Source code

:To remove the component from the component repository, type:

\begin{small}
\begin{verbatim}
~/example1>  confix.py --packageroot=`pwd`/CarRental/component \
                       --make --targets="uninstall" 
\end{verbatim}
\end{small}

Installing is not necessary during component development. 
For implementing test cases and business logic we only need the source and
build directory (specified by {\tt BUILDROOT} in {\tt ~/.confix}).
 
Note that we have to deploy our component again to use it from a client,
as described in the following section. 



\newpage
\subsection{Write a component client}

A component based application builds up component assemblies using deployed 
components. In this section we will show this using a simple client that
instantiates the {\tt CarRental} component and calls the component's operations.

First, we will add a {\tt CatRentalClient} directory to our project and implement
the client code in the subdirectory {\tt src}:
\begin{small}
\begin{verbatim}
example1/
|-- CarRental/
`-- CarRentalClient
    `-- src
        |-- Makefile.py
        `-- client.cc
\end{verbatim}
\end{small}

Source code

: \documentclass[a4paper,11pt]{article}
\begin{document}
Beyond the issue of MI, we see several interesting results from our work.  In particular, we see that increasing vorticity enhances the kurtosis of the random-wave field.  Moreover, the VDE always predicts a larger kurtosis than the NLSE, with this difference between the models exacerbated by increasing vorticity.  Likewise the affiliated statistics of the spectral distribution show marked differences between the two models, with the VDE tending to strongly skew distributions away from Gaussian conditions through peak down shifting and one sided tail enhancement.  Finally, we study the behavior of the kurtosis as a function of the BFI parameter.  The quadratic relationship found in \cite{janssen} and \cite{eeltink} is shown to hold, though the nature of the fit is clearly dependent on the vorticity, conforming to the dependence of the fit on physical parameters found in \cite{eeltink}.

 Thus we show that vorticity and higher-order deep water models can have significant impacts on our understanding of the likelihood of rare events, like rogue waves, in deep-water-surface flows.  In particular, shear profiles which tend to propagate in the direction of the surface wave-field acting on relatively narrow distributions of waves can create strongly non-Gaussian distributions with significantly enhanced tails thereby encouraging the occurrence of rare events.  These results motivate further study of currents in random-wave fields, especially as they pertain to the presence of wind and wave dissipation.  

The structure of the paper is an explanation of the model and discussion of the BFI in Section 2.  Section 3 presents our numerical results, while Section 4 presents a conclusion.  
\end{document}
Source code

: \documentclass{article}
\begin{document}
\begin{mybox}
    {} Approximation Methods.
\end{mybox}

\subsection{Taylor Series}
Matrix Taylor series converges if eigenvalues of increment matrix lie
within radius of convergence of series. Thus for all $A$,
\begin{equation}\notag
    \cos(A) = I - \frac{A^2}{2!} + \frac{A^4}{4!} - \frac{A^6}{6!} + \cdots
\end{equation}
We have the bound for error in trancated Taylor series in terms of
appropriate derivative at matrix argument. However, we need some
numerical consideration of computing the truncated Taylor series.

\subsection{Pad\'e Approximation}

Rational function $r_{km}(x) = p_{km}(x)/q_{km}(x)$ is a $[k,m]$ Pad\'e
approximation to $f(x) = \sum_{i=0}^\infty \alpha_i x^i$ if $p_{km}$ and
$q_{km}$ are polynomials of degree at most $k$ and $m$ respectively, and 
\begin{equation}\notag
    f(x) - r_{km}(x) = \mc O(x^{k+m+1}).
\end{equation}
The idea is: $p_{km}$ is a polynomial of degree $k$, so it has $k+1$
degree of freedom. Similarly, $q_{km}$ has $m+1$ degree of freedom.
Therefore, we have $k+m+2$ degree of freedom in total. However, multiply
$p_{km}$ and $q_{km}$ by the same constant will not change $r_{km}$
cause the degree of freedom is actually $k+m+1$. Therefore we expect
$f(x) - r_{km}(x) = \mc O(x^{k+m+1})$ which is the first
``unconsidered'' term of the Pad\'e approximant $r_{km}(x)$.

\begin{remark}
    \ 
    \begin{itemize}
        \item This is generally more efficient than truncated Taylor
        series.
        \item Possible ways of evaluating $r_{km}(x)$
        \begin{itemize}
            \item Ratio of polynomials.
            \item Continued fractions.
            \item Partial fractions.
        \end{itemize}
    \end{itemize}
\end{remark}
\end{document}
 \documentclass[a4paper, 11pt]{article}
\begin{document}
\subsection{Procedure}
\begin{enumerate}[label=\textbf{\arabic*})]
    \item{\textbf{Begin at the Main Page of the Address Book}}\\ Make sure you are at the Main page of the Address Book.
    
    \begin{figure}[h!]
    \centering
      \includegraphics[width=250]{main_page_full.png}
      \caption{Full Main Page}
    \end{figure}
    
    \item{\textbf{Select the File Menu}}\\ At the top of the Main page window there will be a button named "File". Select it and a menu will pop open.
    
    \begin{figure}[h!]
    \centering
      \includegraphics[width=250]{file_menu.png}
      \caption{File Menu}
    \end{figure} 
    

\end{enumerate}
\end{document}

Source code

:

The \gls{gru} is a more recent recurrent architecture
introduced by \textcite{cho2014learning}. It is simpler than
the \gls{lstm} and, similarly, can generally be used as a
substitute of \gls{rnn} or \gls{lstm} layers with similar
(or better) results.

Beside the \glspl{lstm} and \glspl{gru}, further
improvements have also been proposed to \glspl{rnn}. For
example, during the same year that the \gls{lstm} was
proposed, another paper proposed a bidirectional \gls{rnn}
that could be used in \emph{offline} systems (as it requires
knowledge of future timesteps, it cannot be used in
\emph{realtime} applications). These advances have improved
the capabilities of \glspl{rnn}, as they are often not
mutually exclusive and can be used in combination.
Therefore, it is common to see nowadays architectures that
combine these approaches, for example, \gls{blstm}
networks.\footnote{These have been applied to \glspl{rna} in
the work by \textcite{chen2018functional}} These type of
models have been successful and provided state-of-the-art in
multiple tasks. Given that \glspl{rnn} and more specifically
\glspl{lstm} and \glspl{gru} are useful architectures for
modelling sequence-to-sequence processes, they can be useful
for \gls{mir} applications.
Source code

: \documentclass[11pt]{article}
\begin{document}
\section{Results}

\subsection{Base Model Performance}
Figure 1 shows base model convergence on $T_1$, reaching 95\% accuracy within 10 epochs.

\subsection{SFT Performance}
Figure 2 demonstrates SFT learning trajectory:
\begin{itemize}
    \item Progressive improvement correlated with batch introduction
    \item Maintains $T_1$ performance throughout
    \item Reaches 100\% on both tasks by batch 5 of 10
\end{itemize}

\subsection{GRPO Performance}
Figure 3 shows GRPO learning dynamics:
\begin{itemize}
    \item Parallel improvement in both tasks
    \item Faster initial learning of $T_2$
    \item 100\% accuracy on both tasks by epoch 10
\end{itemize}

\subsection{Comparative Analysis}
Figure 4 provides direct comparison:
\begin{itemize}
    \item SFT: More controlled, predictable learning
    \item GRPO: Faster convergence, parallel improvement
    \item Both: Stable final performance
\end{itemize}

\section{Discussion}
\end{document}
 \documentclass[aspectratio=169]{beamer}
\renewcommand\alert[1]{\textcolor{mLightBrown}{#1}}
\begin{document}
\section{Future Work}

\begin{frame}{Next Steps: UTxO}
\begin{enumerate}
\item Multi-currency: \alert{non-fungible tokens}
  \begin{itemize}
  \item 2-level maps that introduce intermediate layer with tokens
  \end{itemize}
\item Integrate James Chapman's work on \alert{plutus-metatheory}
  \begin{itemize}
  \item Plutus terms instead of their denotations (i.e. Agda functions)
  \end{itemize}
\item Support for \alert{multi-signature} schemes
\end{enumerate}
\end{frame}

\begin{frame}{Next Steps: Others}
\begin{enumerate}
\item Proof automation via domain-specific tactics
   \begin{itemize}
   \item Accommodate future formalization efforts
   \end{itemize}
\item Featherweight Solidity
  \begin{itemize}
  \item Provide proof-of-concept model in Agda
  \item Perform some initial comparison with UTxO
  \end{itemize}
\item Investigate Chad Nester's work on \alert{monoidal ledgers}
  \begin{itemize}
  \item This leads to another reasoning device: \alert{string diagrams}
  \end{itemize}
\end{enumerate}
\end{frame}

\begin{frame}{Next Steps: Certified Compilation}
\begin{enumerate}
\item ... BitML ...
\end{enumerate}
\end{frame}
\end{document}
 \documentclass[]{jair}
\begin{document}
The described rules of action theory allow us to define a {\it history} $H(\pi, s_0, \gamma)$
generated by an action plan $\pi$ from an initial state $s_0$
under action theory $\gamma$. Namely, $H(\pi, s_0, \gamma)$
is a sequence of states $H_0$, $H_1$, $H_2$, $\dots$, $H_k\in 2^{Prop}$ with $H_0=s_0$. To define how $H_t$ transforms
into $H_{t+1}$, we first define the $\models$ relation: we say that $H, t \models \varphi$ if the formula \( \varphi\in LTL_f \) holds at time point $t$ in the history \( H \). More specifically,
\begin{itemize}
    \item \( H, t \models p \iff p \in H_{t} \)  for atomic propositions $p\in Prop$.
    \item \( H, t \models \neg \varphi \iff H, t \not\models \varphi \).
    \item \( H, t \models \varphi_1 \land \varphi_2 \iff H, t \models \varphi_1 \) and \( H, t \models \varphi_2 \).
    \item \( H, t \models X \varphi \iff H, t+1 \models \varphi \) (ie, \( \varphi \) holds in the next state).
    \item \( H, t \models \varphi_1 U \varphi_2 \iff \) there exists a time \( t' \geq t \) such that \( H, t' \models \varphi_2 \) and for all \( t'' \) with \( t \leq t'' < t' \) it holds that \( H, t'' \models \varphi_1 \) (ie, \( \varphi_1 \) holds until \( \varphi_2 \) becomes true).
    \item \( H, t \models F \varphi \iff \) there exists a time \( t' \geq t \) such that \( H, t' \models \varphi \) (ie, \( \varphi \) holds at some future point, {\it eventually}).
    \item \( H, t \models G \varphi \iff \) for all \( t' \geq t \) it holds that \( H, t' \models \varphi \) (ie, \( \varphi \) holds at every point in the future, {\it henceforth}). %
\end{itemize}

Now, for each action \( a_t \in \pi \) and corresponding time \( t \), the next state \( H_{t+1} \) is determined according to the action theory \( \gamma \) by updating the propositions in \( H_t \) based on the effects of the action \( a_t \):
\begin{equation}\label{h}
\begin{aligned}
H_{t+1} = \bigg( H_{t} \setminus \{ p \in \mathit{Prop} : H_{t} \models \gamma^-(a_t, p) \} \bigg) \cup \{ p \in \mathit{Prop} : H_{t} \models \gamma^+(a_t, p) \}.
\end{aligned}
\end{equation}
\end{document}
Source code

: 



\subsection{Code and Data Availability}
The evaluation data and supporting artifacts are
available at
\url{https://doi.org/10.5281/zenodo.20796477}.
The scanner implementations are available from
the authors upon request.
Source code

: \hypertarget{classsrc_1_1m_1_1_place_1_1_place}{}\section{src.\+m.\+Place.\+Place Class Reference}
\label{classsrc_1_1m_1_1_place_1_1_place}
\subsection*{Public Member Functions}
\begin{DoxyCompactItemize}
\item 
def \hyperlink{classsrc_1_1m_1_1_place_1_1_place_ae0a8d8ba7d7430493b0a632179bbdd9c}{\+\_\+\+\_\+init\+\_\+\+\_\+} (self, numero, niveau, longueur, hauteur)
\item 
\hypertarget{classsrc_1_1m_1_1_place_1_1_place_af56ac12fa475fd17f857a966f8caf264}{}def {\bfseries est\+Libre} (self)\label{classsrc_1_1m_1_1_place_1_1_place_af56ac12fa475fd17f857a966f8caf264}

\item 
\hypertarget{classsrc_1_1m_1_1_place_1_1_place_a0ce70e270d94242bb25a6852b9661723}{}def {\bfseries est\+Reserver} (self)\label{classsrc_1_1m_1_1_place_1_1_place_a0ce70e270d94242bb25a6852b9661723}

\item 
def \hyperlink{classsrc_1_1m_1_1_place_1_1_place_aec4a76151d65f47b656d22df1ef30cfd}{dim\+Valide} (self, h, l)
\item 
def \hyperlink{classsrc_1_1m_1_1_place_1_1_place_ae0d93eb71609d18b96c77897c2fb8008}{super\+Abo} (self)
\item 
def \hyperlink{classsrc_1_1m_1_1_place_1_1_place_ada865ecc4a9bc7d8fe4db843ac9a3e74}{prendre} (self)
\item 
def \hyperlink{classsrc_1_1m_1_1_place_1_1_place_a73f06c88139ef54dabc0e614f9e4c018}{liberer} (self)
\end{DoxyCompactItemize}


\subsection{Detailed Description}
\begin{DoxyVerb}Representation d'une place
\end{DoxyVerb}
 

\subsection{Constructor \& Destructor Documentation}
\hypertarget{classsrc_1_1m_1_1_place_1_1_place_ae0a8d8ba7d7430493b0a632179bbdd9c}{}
# # #
_Problem statement_
Copy out every line above where "comparison" is present.

_Solution below_
Figure 4 provides direct comparison:
  \item Perform some initial comparison with UTxO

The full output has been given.